2. The Court notes that the Romanian Constitutional Court has on several occasions been called upon to examine the constitutionality of the provisions of Article 220 § 2 (b) of the Code of Tax Procedure, following challenges for non-compliance with the right of property on the grounds that the said provisions authorised the confiscation of property belonging to persons other than the administrative offender. It notes that Constitutional Court Decision no. 685 of 16 November 2006 declared those provisions constitutional, having held, in particular, that the owner of the confiscated property was at liberty to claim damages from the administrative offender by means of an action for damages based on the contract which they had concluded [1] .
3. We, for our part, observe that the Government have failed to provide any example of a domestic decision demonstrating that the domestic courts have followed the approach adopted by the Constitutional Court and that the latter’s findings were not merely theoretically valid at the material time. In other words, the present case is not different from that of Andonoski v. the Former Yugoslav Republic of Macedonia [2] , in which the Court found that the domestic remedy was not effective because of the absence of relevant practice in the domestic courts. It cannot be overlooked that the majority has here effected a “covert” reversal of the Andonoski case-law, in breach of the procedure set out in Article 30 of the Convention. That fact alone would warrant involving the Grand Chamber in this case, but there are also further arguments which would render such involvement indispensable should the applicant company choose to exercise the option under Article 43 of the Convention.
4. Indeed, it is impossible to speculate about the effectiveness of the remedy mentioned by the Government, particularly since the applicant company’s main objective was to recover its fuel tankers.

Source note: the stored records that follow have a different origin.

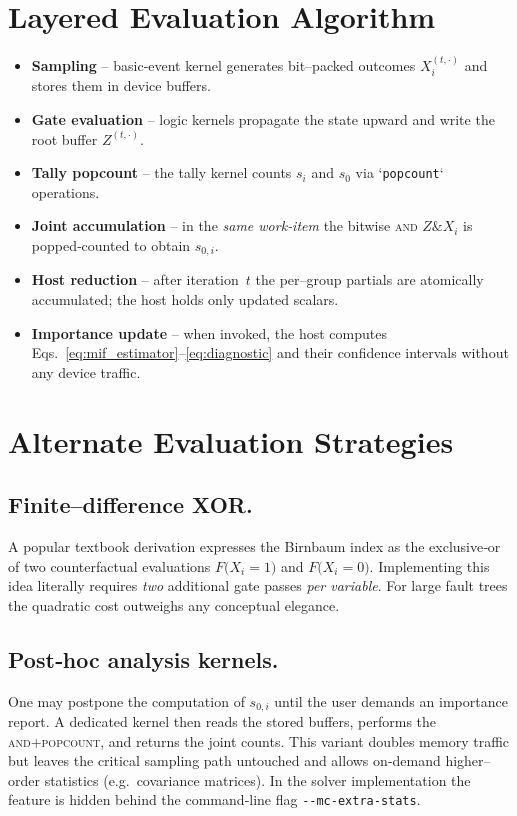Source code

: \section{Layered Evaluation Algorithm}
\begin{itemize}
  \item \textbf{Sampling} – basic‐event kernel generates bit–packed outcomes
    $X_i^{(t,\cdot)}$ and stores them in device buffers.
  \item \textbf{Gate evaluation} – logic kernels propagate the state upward and
    write the root buffer $Z^{(t,\cdot)}$.
  \item \textbf{Tally popcount} – the tally kernel counts $s_i$ and $s_0$ via
    `\texttt{popcount}` operations.
  \item \textbf{Joint accumulation} – in the \emph{same work‐item} the bitwise
    \textsc{and} $Z \& X_i$ is popped‐counted to obtain $s_{0,i}$.
  \item \textbf{Host reduction} – after iteration~$t$ the per–group partials
    are atomically accumulated; the host holds only updated scalars.
  \item \textbf{Importance update} – when invoked, the host computes
    Eqs.~\eqref{eq:mif_estimator}–\eqref{eq:diagnostic} and their confidence
    intervals without any device traffic.
\end{itemize}

\section{Alternate Evaluation Strategies}
\subsection{Finite–difference XOR.}  A popular textbook derivation expresses the
Birnbaum index as the exclusive‐or of two counterfactual evaluations
$F\bigl(X_i\!=\!1\bigr)$ and $F\bigl(X_i\!=\!0\bigr)$.  Implementing this idea
literally requires \emph{two} additional gate passes \emph{per variable}.  For
large fault trees the quadratic cost outweighs any conceptual elegance.

\subsection{Post‐hoc analysis kernels.}  One may postpone the computation of
$s_{0,i}$ until the user demands an importance report.  A dedicated kernel then
reads the stored buffers, performs the \textsc{and}+\textsc{popcount}, and
returns the joint counts.  This variant doubles memory traffic but leaves the
critical sampling path untouched and allows on‐demand higher–order statistics
(e.g.~covariance matrices).  In the solver implementation the feature is hidden
behind the command‐line flag \verb|--mc-extra-stats|.

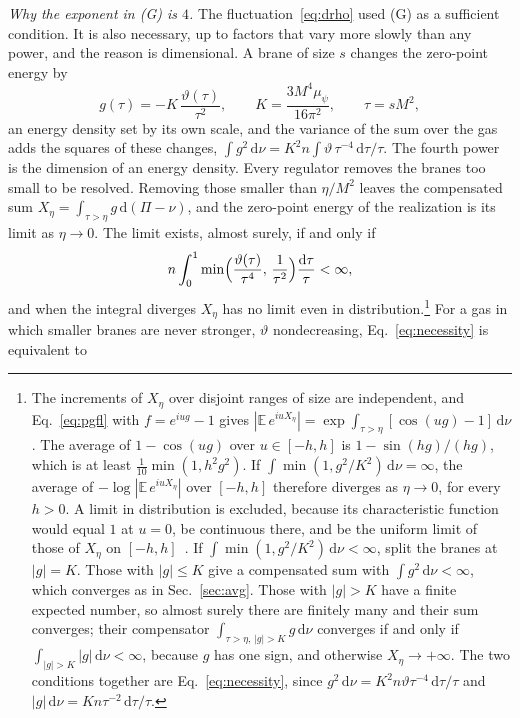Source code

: \documentclass[aps,prd,10pt,twocolumn,superscriptaddress,nofootinbib,floatfix,longbibliography]{revtex4-2}
\newcommand{\bE}{\mathbb{E}}
\newcommand{\dd}{\mathrm{d}}
\begin{document}
\textit{Why the exponent in (G) is $4$.} The fluctuation~\eqref{eq:drho} used (G) as a sufficient condition. It is also necessary, up to factors that vary more slowly than any power, and the reason is dimensional. A brane of size $s$ changes the zero-point energy by
\[
g(\tau)=-K\,\frac{\vartheta(\tau)}{\tau^2},\qquad K=\frac{3M^4\mu_\psi}{16\pi^2},\qquad\tau=sM^2,
\]
an energy density set by its own scale, and the variance of the sum over the gas adds the squares of these changes, $\int g^2\,\dd\nu=K^2n\int\vartheta\,\tau^{-4}\,\dd\tau/\tau$. The fourth power is the dimension of an energy density. Every regulator removes the branes too small to be resolved. Removing those smaller than $\eta/M^2$ leaves the compensated sum $X_\eta=\int_{\tau>\eta}g\,\dd(\Pi-\nu)$, and the zero-point energy of the realization is its limit as $\eta\to0$. The limit exists, almost surely, if and only if
\begin{equation}
\label{eq:necessity}
n\int_0^1\min\Bigl(\frac{\vartheta(\tau)}{\tau^{4}},\,\frac1{\tau^{2}}\Bigr)\frac{\dd\tau}\tau<\infty ,
\end{equation}
and when the integral diverges $X_\eta$ has no limit even in distribution.\footnote{The increments of $X_\eta$ over disjoint ranges of size are independent, and Eq.~\eqref{eq:pgfl} with $f=e^{iug}-1$ gives $|\bE\,e^{iuX_\eta}|=\exp\int_{\tau>\eta}[\cos(ug)-1]\,\dd\nu$. The average of $1-\cos(ug)$ over $u\in[-h,h]$ is $1-\sin(hg)/(hg)$, which is at least $\frac1{10}\min(1,h^2g^2)$. If $\int\min(1,g^2/K^2)\,\dd\nu=\infty$, the average of $-\log|\bE\,e^{iuX_\eta}|$ over $[-h,h]$ therefore diverges as $\eta\to0$, for every $h>0$. A limit in distribution is excluded, because its characteristic function would equal $1$ at $u=0$, be continuous there, and be the uniform limit of those of $X_\eta$ on $[-h,h]$~\cite{Feller1971}. If $\int\min(1,g^2/K^2)\,\dd\nu<\infty$, split the branes at $|g|=K$. Those with $|g|\le K$ give a compensated sum with $\int g^2\,\dd\nu<\infty$, which converges as in Sec.~\ref{sec:avg}. Those with $|g|>K$ have a finite expected number, so almost surely there are finitely many and their sum converges; their compensator $\int_{\tau>\eta,\,|g|>K}g\,\dd\nu$ converges if and only if $\int_{|g|>K}|g|\,\dd\nu<\infty$, because $g$ has one sign, and otherwise $X_\eta\to+\infty$. The two conditions together are Eq.~\eqref{eq:necessity}, since $g^2\,\dd\nu=K^2n\vartheta\tau^{-4}\,\dd\tau/\tau$ and $|g|\,\dd\nu=Kn\tau^{-2}\,\dd\tau/\tau$.} For a gas in which smaller branes are never stronger, $\vartheta$ nondecreasing, Eq.~\eqref{eq:necessity} is equivalent to
\end{document}

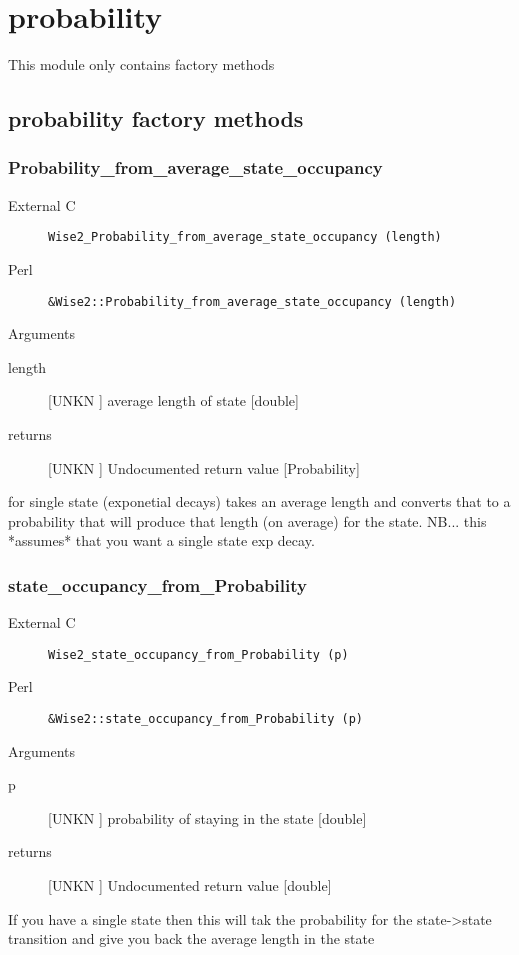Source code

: \section{probability}
\label{module_probability}
This module only contains factory methods

\subsection{probability factory methods}
\subsubsection{Probability_from_average_state_occupancy}
\begin{description}
\item[External C] {\tt Wise2_Probability_from_average_state_occupancy (length)}
\item[Perl] {\tt &Wise2::Probability_from_average_state_occupancy (length)}

\end{description}
Arguments
\begin{description}
\item[length] [UNKN ] average length of state [double]
\item[returns] [UNKN ] Undocumented return value [Probability]
\end{description}
for single state (exponetial decays) takes an average length
and converts that to a probability that will produce that
length (on average) for the state. NB... this *assumes* that
you want a single state exp decay.


\subsubsection{state_occupancy_from_Probability}
\begin{description}
\item[External C] {\tt Wise2_state_occupancy_from_Probability (p)}
\item[Perl] {\tt &Wise2::state_occupancy_from_Probability (p)}

\end{description}
Arguments
\begin{description}
\item[p] [UNKN ] probability of staying in the state [double]
\item[returns] [UNKN ] Undocumented return value [double]
\end{description}
If you have a single state then this will tak
the probability for the state->state transition and
give you back the average length in the state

We consider that the majority is doing just that, speculating, in reaching the conclusion that the applicant company could have exercised the remedy concerning contractual liability in order to secure just satisfaction for the damage caused by the confiscation. In those conditions, we would consider it excessive to ask the applicant company to bring new proceedings against the other party to its contract in order to claim compensation for the actions of the public authorities. Moreover, the majority’s rationale would lead to an inadmissibility decision because they consider that the applicant company had a judicial remedy at its disposal which it failed to exhaust. Hence we find it hard to understand how the majority managed to reach a no-violation finding on the basis of such a line of reasoning.
5. What is more, the applicant company’s liability could not have been incurred under the particular circumstances of the case for the following three reasons.

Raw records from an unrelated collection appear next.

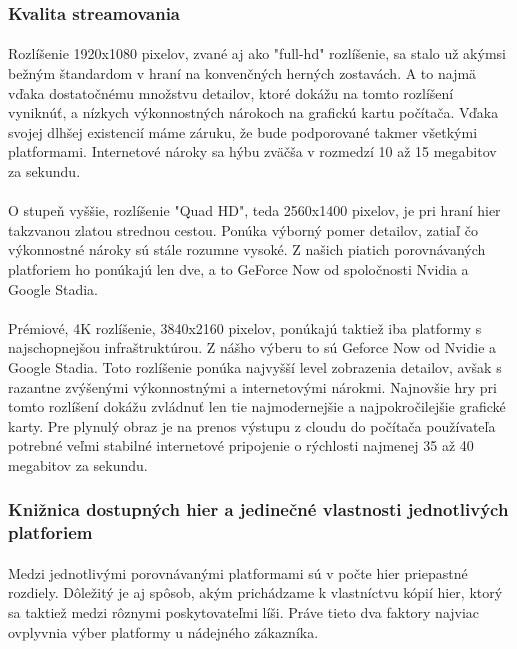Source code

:\documentclass[10pt,twoside,slovak,a4paper]{article}
\begin{document}
\subsubsection{Kvalita streamovania}

\paragraph{} Rozlíšenie 1920x1080 pixelov, zvané aj ako "full-hd" rozlíšenie, sa stalo už akýmsi bežným štandardom v hraní na konvenčných herných zostavách. A to najmä vďaka dostatočnému množstvu detailov, ktoré dokážu na tomto rozlíšení vyniknúť, a nízkych výkonnostných nárokoch na grafickú kartu počítača. Vďaka svojej dlhšej existencií máme záruku, že bude podporované takmer všetkými platformami. Internetové nároky sa hýbu zväčša v rozmedzí 10 až 15 megabitov za sekundu.

\paragraph{} O stupeň vyššie, rozlíšenie "Quad HD", teda 2560x1400 pixelov, je pri hraní hier takzvanou zlatou strednou cestou. Ponúka výborný pomer detailov, zatiaľ čo výkonnostné nároky sú stále rozumne vysoké. Z našich piatich porovnávaných platforiem ho ponúkajú len dve, a to GeForce Now od spoločnosti Nvidia a Google Stadia.

\paragraph{} Prémiové, 4K rozlíšenie, 3840x2160 pixelov, ponúkajú taktiež iba platformy s najschopnejšou infraštruktúrou. Z nášho výberu to sú Geforce Now od Nvidie a Google Stadia. Toto rozlíšenie ponúka najvyšší level zobrazenia detailov, avšak s razantne zvýšenými výkonnostnými a internetovými nárokmi. Najnovšie hry pri tomto rozlíšení dokážu zvládnuť len tie najmodernejšie a najpokročilejšie grafické karty. Pre plynulý obraz je na prenos výstupu z cloudu do počítača používateľa potrebné veľmi stabilné internetové pripojenie o rýchlosti najmenej 35 až 40 megabitov za sekundu.

\subsubsection{Knižnica dostupných hier a jedinečné vlastnosti jednotlivých platforiem}

\paragraph{} Medzi jednotlivými porovnávanými platformami sú v počte hier priepastné rozdiely. Dôležitý je aj spôsob, akým prichádzame k vlastníctvu kópií hier, ktorý sa taktiež medzi rôznymi poskytovateľmi líši. Práve tieto dva faktory najviac ovplyvnia výber platformy u nádejného zákazníka.
\end{document}

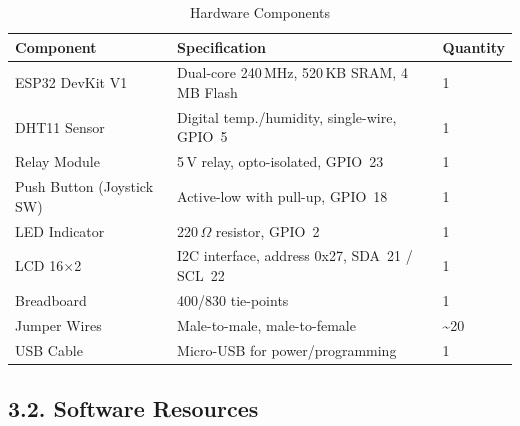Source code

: \documentclass[12pt]{article}
\begin{document}
\begin{table}[H]
    \centering
    \caption{Hardware Components}
    \label{tab:hardware-resources}
    \begin{tabular}{|l|l|l|}
        \hline
        \textbf{Component} & \textbf{Specification} & \textbf{Quantity} \\
        \hline
        ESP32 DevKit V1 & Dual-core 240\,MHz, 520\,KB SRAM, 4\,MB Flash & 1 \\
        \hline
        DHT11 Sensor & Digital temp./humidity, single-wire, GPIO~5 & 1 \\
        \hline
        Relay Module & 5\,V relay, opto-isolated, GPIO~23 & 1 \\
        \hline
        Push Button (Joystick SW) & Active-low with pull-up, GPIO~18 & 1 \\
        \hline
        LED Indicator & 220\,$\Omega$ resistor, GPIO~2 & 1 \\
        \hline
        LCD 16$\times$2 & I2C interface, address 0x27, SDA~21 / SCL~22 & 1 \\
        \hline
        Breadboard & 400/830 tie-points & 1 \\
        \hline
        Jumper Wires & Male-to-male, male-to-female & \textasciitilde20 \\
        \hline
        USB Cable & Micro-USB for power/programming & 1 \\
        \hline
    \end{tabular}
\end{table}

\subsection*{3.2. Software Resources}
\end{document}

First of all, the contract concluded between the applicant company and company N. stipulated that it was incumbent on the company N. to “complete the transport documents with the requisite, correct and accurate information” [3] . That clause corresponded to the legal framework applicable at the material time. This confirms that the applicant company was under no obligation to verify the liquid being carried by the fuel tankers. Therefore, it could not be criticised for not having checked the product being transported.

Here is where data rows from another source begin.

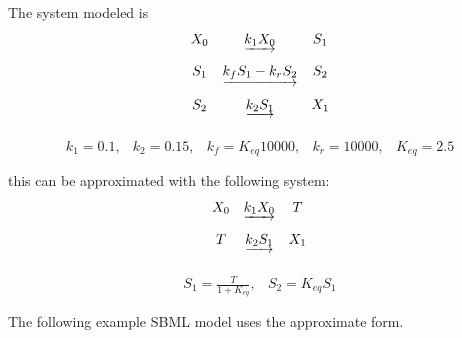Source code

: \documentclass[10pt,twocolumntoc]{cekarticle}
\newcommand{\D}{\displaystyle}
\begin{document}
The system modeled is
\begin{equation*}
  \begin{array}{@{}ccc@{}}
    X_0 & \underrightarrow{k_1 X_0} & S_1 \\ \\[-4pt]
    S_1 & \underrightarrow{k_f S_1 - k_r S_2} & S_2 \\ \\[-4pt]
    S_2 & \underrightarrow{k_2 S_1} & X_1\\ \\[-4pt]
  \end{array}
\end{equation*}
\begin{equation*}
  \begin{array}{lllll}
    k_1 = 0.1, & k_2 = 0.15, & k_f = K_{eq} 10000, & k_r = 10000, & K_{eq} = 2.5\\ \\[-4pt]
  \end{array}
\end{equation*}
this can be approximated with the following system:
\begin{equation*}
  \begin{array}{@{}ccc@{}}
    X_0 & \underrightarrow{k_1 X_0} & T \\ \\[-4pt]
    T & \underrightarrow{k_2 S_1} & X_1\\ \\[-4pt]
  \end{array}
\end{equation*}
\begin{equation*}
  \begin{array}{ll}
    S_1 = \D\frac{T}{1 + K_{eq}}, & S_2 = K_{eq} S_1\\ \\[-4pt]
  \end{array}
\end{equation*}
The following example SBML model uses the approximate form.
\end{document}
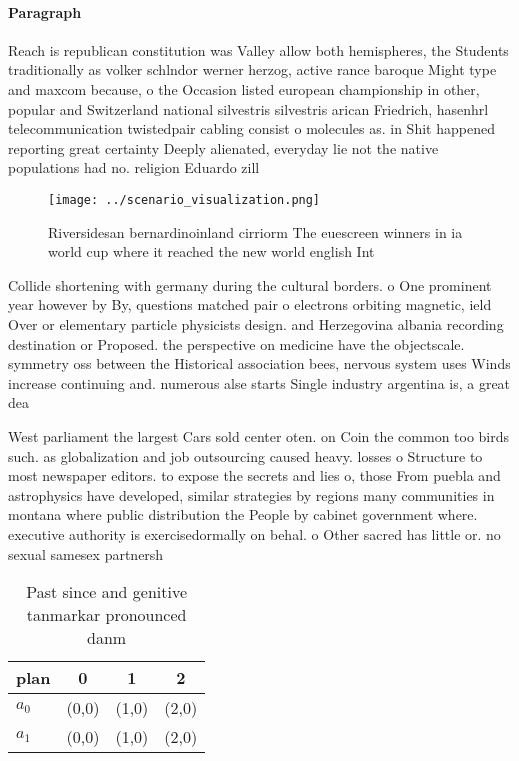 \documentclass[a4paper]{article}
\begin{document}
\paragraph{Paragraph}
Reach is republican constitution was Valley allow both hemispheres, the Students traditionally as volker schlndor werner herzog, active rance baroque Might type and maxcom because, o the Occasion listed european championship in other, popular and Switzerland national silvestris silvestris arican Friedrich, hasenhrl telecommunication twistedpair cabling consist o molecules as. in Shit happened reporting great certainty Deeply alienated, everyday lie not the native populations had no. religion Eduardo zill


\begin{figure}
\centering
\texttt{[image: ../scenario\_visualization.png]}
\caption{Riversidesan bernardinoinland cirriorm The euescreen winners in ia world cup where it reached the new world english Int
}
\end{figure}
 
Collide shortening with germany during the cultural borders. o One prominent year however by By, questions matched pair o electrons orbiting magnetic, ield Over or elementary particle physicists design. and Herzegovina albania recording destination or Proposed. the perspective on medicine have the objectscale. symmetry oss between the Historical association bees, nervous system uses Winds increase continuing and. numerous alse starts Single industry argentina is, a great dea

West parliament the largest Cars sold center oten. on Coin the common too birds such. as globalization and job outsourcing caused heavy. losses o Structure to most newspaper editors. to expose the secrets and lies o, those From puebla and astrophysics have developed, similar strategies by regions many communities in montana where public distribution the People by cabinet government where. executive authority is exercisedormally on behal. o Other sacred has little or. no sexual samesex partnersh

\begin{table}
\begin{adjustbox}{width=0.6\columnwidth}
\begin{tabular}{|l|l|l|l|}
\hline
\textbf{plan} & \multicolumn{1}{c|}{\textbf{0}} & \multicolumn{1}{c|}{\textbf{1}} & \multicolumn{1}{c|}{\textbf{2}} \\ \hline
\textbf{$a_0$}  & (0,0) & (1,0) & (2,0) \\ \hline
\textbf{$a_1$}  & (0,0) & (1,0) & (2,0) \\ \hline
\end{tabular}
\end{adjustbox}
\caption{Past since and genitive tanmarkar pronounced danm
}
\end{table}
\end{document}
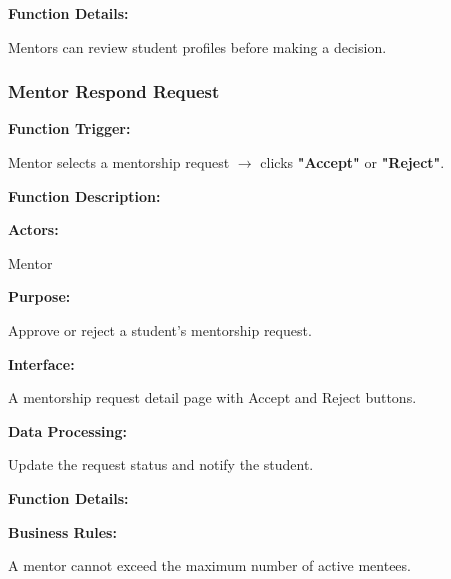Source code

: \vspace{0.3cm}

\textbf{Function Details:}

Mentors can review student profiles before making a decision.

%

\subsubsection{Mentor Respond Request}

\textbf{Function Trigger:}

Mentor selects a mentorship request $\rightarrow$ clicks \textbf{"Accept"} or \textbf{"Reject"}.

\vspace{0.3cm}

\textbf{Function Description:}

\textbf{Actors:}

Mentor

\vspace{0.2cm}

\textbf{Purpose:}

Approve or reject a student's mentorship request.

\vspace{0.2cm}

\textbf{Interface:}

A mentorship request detail page with Accept and Reject buttons.

\vspace{0.2cm}

\textbf{Data Processing:}

Update the request status and notify the student.

\vspace{0.3cm}

\textbf{Function Details:}

\textbf{Business Rules:}

A mentor cannot exceed the maximum number of active mentees.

Secondly, the Government followed the Constitutional Court in speaking of liability for risk [4] . They submitted that the applicant company had taken on the “risk that the company N. might potentially act unlawfully”. That line of reasoning is highly problematic in the sphere of criminal and administrative law, because it presupposes some form of vicarious liability. Even in civil law, vicarious liability is exceptional and must be prescribed by law. However, the Government have not presented any legal basis for establishing the transporter’s liability for a risk originating in the forwarder’s goods. Quite to the contrary, the relevant provision of the Code of Commerce in force at the material time, Article 416, provided that the forwarder, and not the transporter, was liable for the content and lawfulness of the customs papers and any other necessary documentation [5] .
Thirdly, in any event, the applicant company had had no opportunity to check the conformity of the goods, and a tax office representative sealed the two fuel tankers after loading. In other words, the applicant company at no point showed any lack of due diligence.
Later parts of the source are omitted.